### [Collected data]
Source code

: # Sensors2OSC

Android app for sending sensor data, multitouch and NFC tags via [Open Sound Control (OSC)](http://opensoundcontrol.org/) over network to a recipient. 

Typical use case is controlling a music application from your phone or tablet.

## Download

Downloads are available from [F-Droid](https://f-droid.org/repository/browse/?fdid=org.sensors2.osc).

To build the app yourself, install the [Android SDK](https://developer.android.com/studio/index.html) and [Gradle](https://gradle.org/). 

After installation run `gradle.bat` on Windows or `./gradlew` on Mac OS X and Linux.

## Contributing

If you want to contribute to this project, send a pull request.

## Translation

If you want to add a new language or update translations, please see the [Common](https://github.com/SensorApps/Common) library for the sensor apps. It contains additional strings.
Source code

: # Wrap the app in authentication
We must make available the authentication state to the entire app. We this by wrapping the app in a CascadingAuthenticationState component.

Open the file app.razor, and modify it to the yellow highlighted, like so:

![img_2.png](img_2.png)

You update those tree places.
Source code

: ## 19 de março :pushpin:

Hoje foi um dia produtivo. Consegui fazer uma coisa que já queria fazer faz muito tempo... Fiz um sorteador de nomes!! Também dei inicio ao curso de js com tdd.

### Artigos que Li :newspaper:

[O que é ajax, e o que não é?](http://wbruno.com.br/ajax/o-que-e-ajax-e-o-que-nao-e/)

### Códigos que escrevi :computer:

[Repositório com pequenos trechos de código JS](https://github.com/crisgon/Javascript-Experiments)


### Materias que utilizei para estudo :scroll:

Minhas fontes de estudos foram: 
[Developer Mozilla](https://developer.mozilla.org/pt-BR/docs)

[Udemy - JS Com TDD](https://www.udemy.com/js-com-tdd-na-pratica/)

### [Directions]
Emit only the final stretch of the records: the line containing "[Developer Mozilla](https://developer.mozilla.org/pt-BR/docs)" through the end, each line exactly as it stands.

### [Reply]
[Developer Mozilla](https://developer.mozilla.org/pt-BR/docs)

[Udemy - JS Com TDD](https://www.udemy.com/js-com-tdd-na-pratica/)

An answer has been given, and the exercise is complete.